Zenoh vs MQTT vs DDS: Robotics Middleware Compared (2026)

Zenoh vs MQTT vs DDS: Robotics Middleware Compared (2026)

Zenoh vs MQTT vs DDS: Robotics Middleware Compared for 2026

Pick the wrong pub/sub layer and you discover it the hard way: a robot fleet that floods the network with discovery traffic the moment you scale past a dozen nodes, or a cloud telemetry pipeline that chokes the first time a forklift drives behind a steel rack and the Wi-Fi link goes lossy. The zenoh vs mqtt vs dds decision is not a feature checklist — it is a bet on a connectivity model, a discovery strategy, and a QoS philosophy that you will live with for the life of the platform. These three protocols solve overlapping problems from genuinely different starting points: MQTT centralizes on a broker, DDS distributes into a peer mesh, and Zenoh blends peer, brokered, and routed modes into one fabric. That difference shows up everywhere — in tail latency, in how badly things degrade over a WAN, and in whether ROS 2 stays responsive at fleet scale.

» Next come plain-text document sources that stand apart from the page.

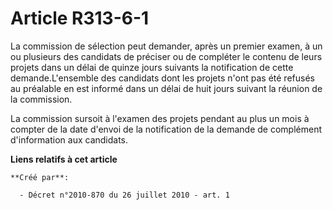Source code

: # Article R313-6-1

La commission de sélection peut demander, après un premier examen, à un ou plusieurs des candidats de préciser ou de
compléter le contenu de leurs projets dans un délai de quinze jours suivants la notification de cette demande.L'ensemble des
candidats dont les projets n'ont pas été refusés au préalable en est informé dans un délai de huit jours suivant la réunion
de la commission. 

La commission sursoit à l'examen des projets pendant au plus un mois à compter de la date d'envoi de la notification de la
demande de complément d'information aux candidats.

**Liens relatifs à cet article**

	**Créé par**:

	  - Décret n°2010-870 du 26 juillet 2010 - art. 1

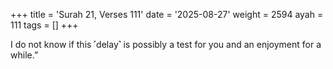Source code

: +++
title = 'Surah 21, Verses 111'
date = '2025-08-27'
weight = 2594
ayah = 111
tags = []
+++

I do not know if this ˹delay˺ is possibly a test for you and an enjoyment for a while.”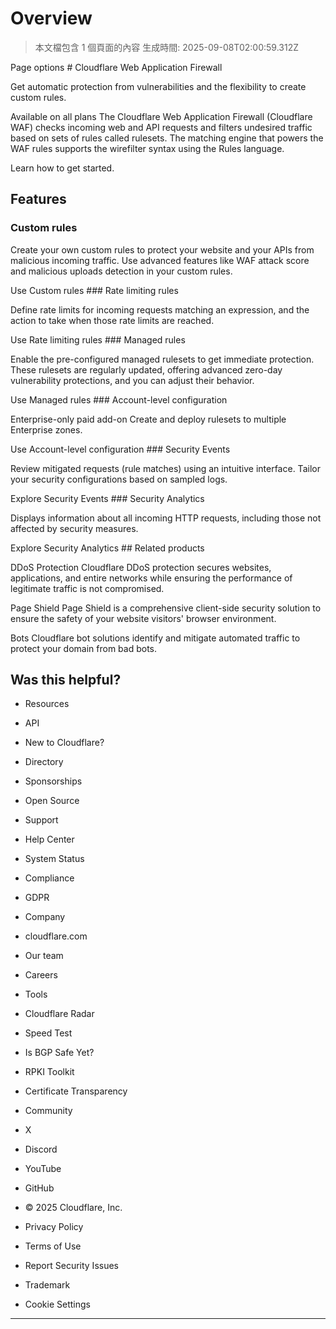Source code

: # Overview

> 本文檔包含 1 個頁面的內容
> 生成時間: 2025-09-08T02:00:59.312Z

Page options # Cloudflare Web Application Firewall

Get automatic protection from vulnerabilities and the flexibility to create custom rules.

Available on all plans The Cloudflare Web Application Firewall (Cloudflare WAF) checks incoming web and API requests and filters undesired traffic based on sets of rules called rulesets. The matching engine that powers the WAF rules supports the wirefilter syntax using the Rules language.

Learn how to get started.

## Features

### Custom rules

Create your own custom rules to protect your website and your APIs from
malicious incoming traffic. Use advanced features like WAF attack
score and malicious uploads
detection in your custom rules.

Use Custom rules ### Rate limiting rules

Define rate limits for incoming requests matching an expression, and the
action to take when those rate limits are reached.

Use Rate limiting rules ### Managed rules

Enable the pre-configured managed rulesets to get immediate protection. These
rulesets are regularly updated, offering advanced zero-day
vulnerability protections, and you can adjust their behavior.

Use Managed rules ### Account-level configuration

Enterprise-only paid add-on Create and deploy rulesets to multiple Enterprise zones.

Use Account-level configuration ### Security Events

Review mitigated requests (rule matches) using an intuitive interface. Tailor
your security configurations based on sampled logs.

Explore Security Events ### Security Analytics

Displays information about all incoming HTTP requests, including those not
affected by security measures.

Explore Security Analytics ## Related products

DDoS Protection Cloudflare DDoS protection secures websites, applications, and entire networks
while ensuring the performance of legitimate traffic is not compromised.

Page Shield Page Shield is a comprehensive client-side security solution to ensure the
safety of your website visitors' browser environment.

Bots Cloudflare bot solutions identify and mitigate automated traffic to protect
your domain from bad bots.

## Was this helpful?

- Resources
- API
- New to Cloudflare?
- Directory
- Sponsorships
- Open Source

- Support
- Help Center
- System Status
- Compliance
- GDPR

- Company
- cloudflare.com
- Our team
- Careers

- Tools
- Cloudflare Radar
- Speed Test
- Is BGP Safe Yet?
- RPKI Toolkit
- Certificate Transparency

- Community
- X
- Discord
- YouTube
- GitHub

- © 2025 Cloudflare, Inc.
- Privacy Policy
- Terms of Use
- Report Security Issues
- Trademark
- Cookie Settings

---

What this covers: connectivity and discovery models, transports, a side-by-side decision matrix, latency and scaling trade-offs, security, and concrete guidance on which protocol to choose for robotics and edge IoT.

Context and Background

The three protocols come from different decades and different design committees, and that lineage explains most of their behavior. MQTT is the oldest of the trio in spirit. It was created in 1999 for telemetry over expensive, low-bandwidth satellite links, and it has always been a broker-centric publish/subscribe protocol: clients connect to a central broker, publish to topic strings, and subscribe to topic filters. The current standard, OASIS MQTT 5.0, added shared subscriptions, message expiry, and richer reason codes, but the model stays the same — everything routes through the broker. That simplicity is exactly why MQTT dominates cloud-facing IoT telemetry.

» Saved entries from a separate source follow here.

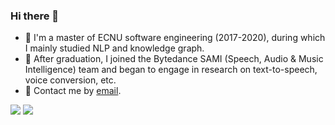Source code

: ### Hi there 👋

- 🏫 I'm a master of ECNU software engineering (2017-2020), during which I mainly studied NLP and knowledge graph.
- 🌱 After graduation, I joined the Bytedance SAMI (Speech, Audio & Music Intelligence) team and began to engage in research on text-to-speech, voice conversion, etc.
- 💬 Contact me by [email](547276542@qq.com).


<!-- <img src="https://github-readme-stats.vercel.app/api?username=qq547276542&show_icons=true&icon_color=805AD5&text_color=718096&bg_color=ffffff&hide_title=true" /> -->

<!-- - 👯 I’m looking to collaborate on ...
- 🤔 I’m looking for help with ...
- 💬 Ask me about ...
- 📫 How to reach me: ...
- 😄 Pronouns: ...
- ⚡ Fun fact: ... -->

<image src="https://github-readme-stats.vercel.app/api?username=qq547276542&show_icons=true" />
<image src="https://github-readme-stats.vercel.app/api/top-langs?username=xcmyz&layout=compact&show_icons=true" />


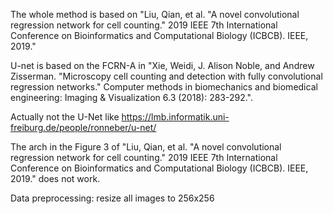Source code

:The whole method is based on "Liu, Qian, et al. "A novel convolutional regression network for cell counting." 2019 IEEE 7th International Conference on Bioinformatics and Computational Biology (ICBCB). IEEE, 2019."

U-net is based on the FCRN-A in "Xie, Weidi, J. Alison Noble, and Andrew Zisserman. "Microscopy cell counting and detection with fully convolutional regression networks." Computer methods in biomechanics and biomedical engineering: Imaging & Visualization 6.3 (2018): 283-292.".

Actually not the U-Net like https://lmb.informatik.uni-freiburg.de/people/ronneber/u-net/

The arch in the Figure 3 of "Liu, Qian, et al. "A novel convolutional regression network for cell counting." 2019 IEEE 7th International Conference on Bioinformatics and Computational Biology (ICBCB). IEEE, 2019." does not work.

Data preprocessing: resize all images to 256x256
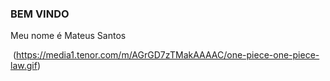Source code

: ### BEM VINDO 

Meu nome é Mateus Santos

![]()
(https://media1.tenor.com/m/AGrGD7zTMakAAAAC/one-piece-one-piece-law.gif)

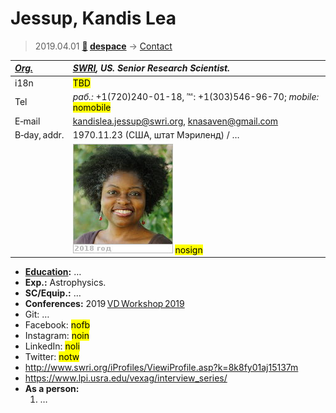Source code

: # Jessup, Kandis Lea
> 2019.04.01 **[🚀](../index/index.md) [despace](index.md)** → [Contact](contact.md)

|*[Org.](contact.md)*|*[SWRI](zz_swri.md), US. Senior Research Scientist.*|
|:--|:--|
|i18n|<mark>TBD</mark>|
|Tel|*раб.:* +1(720)240-01-18, ℻: +1(303)546-96-70; *mobile:* <mark>nomobile</mark>|
|E‑mail|<kandislea.jessup@swri.org>, <knasaven@gmail.com>|
|B‑day, addr.|1970.11.23 (США, штат Мэриленд) / …|
||![](f/contact/j/jessup1_photo.jpg) <mark>nosign</mark>|

   - **[Education](edu.md):** …
   - **Exp.:** Astrophysics.
   - **SC/Equip.:** …
   - **Conferences:** 2019 [VD Workshop 2019](vdws2019.md)
   - Git: …
   - Facebook: <mark>nofb</mark>
   - Instagram: <mark>noin</mark>
   - LinkedIn: <mark>noli</mark>
   - Twitter: <mark>notw</mark>
   - <http://www.swri.org/iProfiles/ViewiProfile.asp?k=8k8fy01aj15137m>
   - <https://www.lpi.usra.edu/vexag/interview_series/>
   - **As a person:**
      1. …
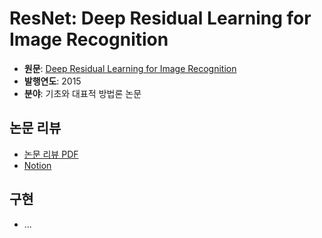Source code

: # ResNet: Deep Residual Learning for Image Recognition

- **원문**: [Deep Residual Learning for Image Recognition](https://arxiv.org/abs/1512.03385)
- **발행연도**: 2015
- **분야**: 기초와 대표적 방법론 논문

## 논문 리뷰

- [논문 리뷰 PDF](./Deep_Residual_Learning_for_Image_Recognition_(ResNet)%20논문%20리뷰.pdf)
- [Notion](https://www.notion.so/Deep-Residual-Learning-for-Image-Recognition-2015-205818aea60f80fe9544d15d53394b5d)


## 구현

- ... 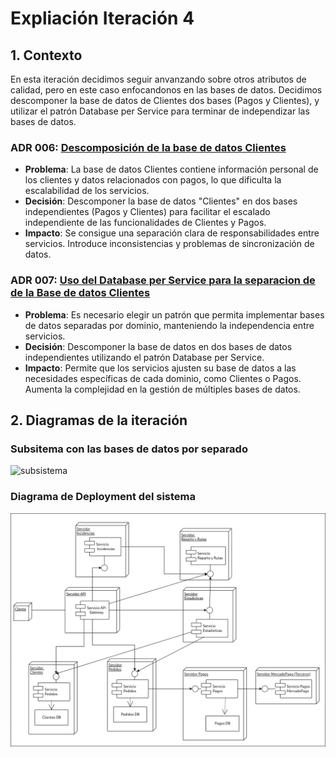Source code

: # **Expliación Iteración 4**

## **1. Contexto**
En esta iteración decidimos seguir anvanzando sobre otros atributos de calidad, pero en este caso enfocandonos en las bases de datos. Decidimos descomponer la base de datos de Clientes dos bases (Pagos y Clientes), y utilizar el patrón Database per Service para terminar de independizar las bases de datos.

### **ADR 006: [Descomposición de la base de datos Clientes](./ADR006.md)**
- **Problema**: La base de datos Clientes contiene información personal de los clientes y datos relacionados con pagos, lo que dificulta la escalabilidad de los servicios.
- **Decisión**: Descomponer la base de datos "Clientes" en dos bases independientes (Pagos y Clientes) para facilitar el escalado independiente de las funcionalidades de Clientes y Pagos.
- **Impacto**: Se consigue una separación clara de responsabilidades entre servicios. Introduce inconsistencias y problemas de sincronización de datos.

### **ADR 007: [Uso del Database per Service para la separacion de de la Base de datos Clientes](./ADR007.md)**
- **Problema**: Es necesario elegir un patrón que permita implementar bases de datos separadas por dominio, manteniendo la independencia entre servicios.
- **Decisión**: Descomponer la base de datos en dos bases de datos independientes utilizando el patrón Database per Service.
- **Impacto**: Permite que los servicios ajusten su base de datos a las necesidades específicas de cada dominio, como Clientes o Pagos. Aumenta la complejidad en la gestión de múltiples bases de datos.

## **2. Diagramas de la iteración**
### **Subsitema con las bases de datos por separado**
![subsistema](./Diagrama-de-iteración-4-(Subsistema).png)

### **Diagrama de Deployment del sistema**
![deployment](./diagrama-deployment.png)
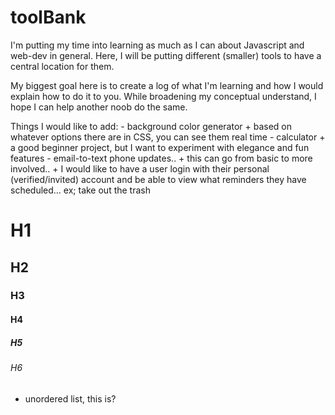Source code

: # toolBank
I'm putting my time into learning as much as I can about Javascript and web-dev in general.  Here, I will be putting different (smaller) tools to have a central location for them.  


My biggest goal here is to create a log of what I'm learning and how I would explain how to do it to you.
   While broadening my conceptual understand, I hope I can help another noob do the same.



   Things I would like to add:
      - background color generator
            + based on whatever options there are in CSS, you can see them real time
      - calculator
            + a good beginner project, but I want to experiment with elegance and fun features
      - email-to-text phone updates..
            + this can go from basic to more involved..
            + I would like to have a user login with their personal (verified/invited) account and
              be able to view what reminders they have scheduled... ex; take out the trash
            


# H1
## H2
### H3
#### H4
##### H5
###### H6


* unordered list, this is?  
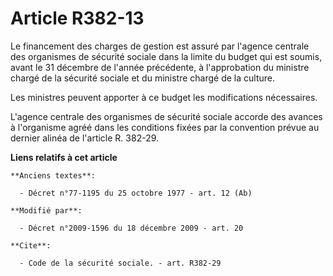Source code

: # Article R382-13

Le financement des charges de gestion est assuré par l'agence centrale des organismes de sécurité sociale dans la limite du
budget qui est soumis, avant le 31 décembre de l'année précédente, à l'approbation du ministre chargé de la sécurité sociale
et du ministre chargé de la culture.

Les ministres peuvent apporter à ce budget les modifications nécessaires.

L'agence centrale des organismes de sécurité sociale accorde des avances à l'organisme agréé dans les conditions fixées par
la convention prévue au dernier alinéa de l'article R. 382-29.

**Liens relatifs à cet article**

	**Anciens textes**:

	  - Décret n°77-1195 du 25 octobre 1977 - art. 12 (Ab)

	**Modifié par**:

	  - Décret n°2009-1596 du 18 décembre 2009 - art. 20

	**Cite**:

	  - Code de la sécurité sociale. - art. R382-29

DDS (Data Distribution Service) comes from the Object Management Group’s DDS specification and is data-centric rather than message-centric. Instead of opaque payloads on topic strings, DDS models typed data objects with keys, and its wire protocol RTPS lets participants discover each other peer-to-peer with no broker at all. It carries a famously rich QoS catalog — deadlines, liveliness, durability, ownership — built for real-time and mission-critical systems in defense, aerospace, and industrial automation. DDS became the default middleware for ROS 2 precisely because robots need that determinism.

Zenoh (Zero Network Overhead) is the newcomer, born from Eclipse and the same researchers who shaped DDS thinking. It unifies three primitives — publish/subscribe, distributed query, and storage — over one protocol that runs in peer, brokered (router), or routed mesh topologies. The Eclipse Zenoh documentation frames it as a fabric that scales from microcontrollers to the data center. Crucially, ROS 2 now ships an rmw_zenoh middleware layer, making it a first-class alternative to DDS under the same ROS API. Understanding the OPC UA vs MQTT Sparkplug B trade-offs gives useful context for how data-modeling choices ripple through an industrial stack.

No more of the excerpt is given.